Perhaps more "rigid" rather than "strict", but in
general, it means less intuitive interpretation. To a
beginner, {lo verba cu simlu lo ka kelci} is probably
intuitively correct. Indeed, it is understandable, but it
doesn't have that rigid correctness that I adhere to.
Similarly, this overall rigidness involves dislike for
{kakne lo nu broda} (should be {ka}) and {zmadu fi lo ka
broda} (should be {ni}). Although I have little evidence
that actually supports this, this interpretation probably
makes things simpler to formally define in lojban.
In my honest opinion, {lo verba cu simxu lo ka ce'u
kelci kansa ce'u} is just nonsense, because it simply isn't
distributive.
It's not distributive until you add an outer quantifier. lo
verba is a collection of one or more individual children, how they
act on the selbri is not specified.
Yes, I'm already aware of what you (and certainly others like xorxes) believe about {lo}. What I'm trying to say is that I dislike that (I think I said that already didn't I..). I use {lo} only for distribution. I enjoy keeping things separate. Sure you can go for insane genericness, but that's just not what I want.
I strongly dislike that {lo} can produce
non-individuals and therefore use loi and lo'i accordingly
(please don't supply the gi'e example; a "better" solution
to that problem in my opinion is either a jai-like LAhE-cast
or, if we aren't allowed to make up any new cmavo, to just
use {ije} (and if the problem occurs inside an abstraction,
it isn't my fault that there isn't an true afterthought
bridi connective in the form of {vauJA} or some such)).
A bit off-topic, but I do wonder when and if we'll ever get
such an afterthought connective for use within abstractions.

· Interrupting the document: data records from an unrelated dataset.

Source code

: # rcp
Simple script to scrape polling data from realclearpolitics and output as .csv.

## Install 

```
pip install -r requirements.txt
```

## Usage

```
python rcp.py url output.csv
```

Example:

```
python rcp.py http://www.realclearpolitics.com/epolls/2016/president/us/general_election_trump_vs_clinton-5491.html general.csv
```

Who
*hasn't* wanted that at least once? (As well as non-logical
forethoughts, I want those too.)
Naturally, but don't we have joigi...gi... for non-logical forethought? Still, I like A -> JA, JA -> JOI ;)
Each individual of the description distributes into the
predicate, but it *is not* true that each of the children
{simxu lo ka kelci kansa}.
Same as above, they don't distribute.
Same as above, that's what you say and use, not what I do or believe.
In fact, if it's okay to just use definitely separate
individuals like that, ignoring distribution completely,
then {.i mi .e do simxu lo ka cenba} makes perfect sense,
which again in my opinion, it most certainly should not, as
{mi simxu lo ka cinba .ije do simxu lo ka cinba} is complete
nonsense.
That is definitely nonsense. ".e" produces two different
bridi, the connected sumti are rather unrelated. This is quite a
different case from lo verba which is a single sumti, a single
collection of individuals.
Of course, I'm exaggerating. It looks like you aren't taking into account my view of it, which is that if {lo} only produces individuals (which is what I believe and not what you believe, let me say that again) and that using individuals is fine in situations like {lo verba cu kelci kansa simxu} then it implies that it's fine to use {.e} as well as {.e} clearly implies individuals.